As thousands of players are currently discovering in the beta, Guild Wars 2's content isn't structured like other MMOs. Rather than following every quest chain to its conclusion before moving to the next zone, you're encouraged to wander and see what events you encounter. You're your limited by your level, and as you gain power the amount of ground you can cover increases. You're also levelled down to the area you're in, limiting the degree to which content becomes irrelevant to you as time goes on. As well as the impact this has on the game's feel, it also has an effect on the way post-launch content will work. I spoke to game designer Colin Johanson about ArenaNet's plan for Guild Wars 2 in the months and years ahead.
"We have a live team of designers and artists and gameplay programmers who are going to be flying over the game constantly, dropping content everywhere” Johanson says. “Our goal is that every time you make a new character, you might go back through a map that you played six months ago and you're going to find completely different content.” New content, he says, will be spread across the whole game rather than concentrated in specific areas. As this happens, the events already in place will be altered to accommodate it.
“You run around Queensdale, the human starter area, and maybe the Brood Mother shows up every X minutes,” Johanson continues. “We're going to put another event that can happen there, and then slow down how often the Brood Mother happens. Not only are there new events happening, but everything you've seen before starts happening less often. The world gets larger and larger. Three years from now, if someone makes a brand new character in the game, a place that has 100 events in it might have 300 by then.”
ArenaNet will not, however, be drawing players' attention to new content directly. Johanson believes that it's important that players have an opportunity to be surprised, something that could be spoiled by sticking an advertisement for a new encounter in the patch notes.

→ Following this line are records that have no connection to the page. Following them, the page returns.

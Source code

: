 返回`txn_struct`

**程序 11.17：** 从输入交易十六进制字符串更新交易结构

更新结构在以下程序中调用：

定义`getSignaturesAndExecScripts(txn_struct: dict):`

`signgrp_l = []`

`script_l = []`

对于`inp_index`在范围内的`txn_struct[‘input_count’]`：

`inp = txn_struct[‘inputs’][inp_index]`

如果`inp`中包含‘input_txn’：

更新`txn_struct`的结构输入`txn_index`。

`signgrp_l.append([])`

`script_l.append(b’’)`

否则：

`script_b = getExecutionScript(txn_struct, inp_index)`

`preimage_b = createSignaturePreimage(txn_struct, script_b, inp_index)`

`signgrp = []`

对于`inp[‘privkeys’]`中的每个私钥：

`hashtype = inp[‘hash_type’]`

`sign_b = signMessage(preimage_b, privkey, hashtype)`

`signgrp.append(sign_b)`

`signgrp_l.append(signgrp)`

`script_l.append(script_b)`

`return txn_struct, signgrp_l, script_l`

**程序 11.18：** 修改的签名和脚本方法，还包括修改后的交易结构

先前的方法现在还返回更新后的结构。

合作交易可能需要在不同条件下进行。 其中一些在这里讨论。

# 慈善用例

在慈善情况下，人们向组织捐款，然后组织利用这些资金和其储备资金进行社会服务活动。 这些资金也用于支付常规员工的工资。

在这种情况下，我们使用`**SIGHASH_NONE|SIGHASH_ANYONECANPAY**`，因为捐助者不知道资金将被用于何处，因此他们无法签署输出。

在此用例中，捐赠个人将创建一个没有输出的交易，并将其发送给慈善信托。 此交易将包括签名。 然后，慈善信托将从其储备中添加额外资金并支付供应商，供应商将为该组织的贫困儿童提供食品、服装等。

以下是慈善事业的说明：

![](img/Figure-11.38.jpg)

“I think a big part of the sense of immersion and joy in our world is discovery and exploration. It's going out and seeing what's around the corner, what's going to happen. If we can keep that feeling alive every day that you log into the game, I think there's just something better about that. If we tell everybody what we put in there, they're going to look for it, find it, and that's it. I think we would rather have you play and suddenly stumble across it - and for all we know that could have been in there all the time.”
The job of spreading the word about new content will fall, Johanson says, to the community itself. “I would be thrilled if we put that stuff in and within the next two or three weeks people were on the fan forums saying, 'I found this event - has anyone ever seen this before?' and everyone starts pouring in to go find it. I think that's more organic and fun for the community. Everything we do is built on how we get our community to play together and feel better about one another.”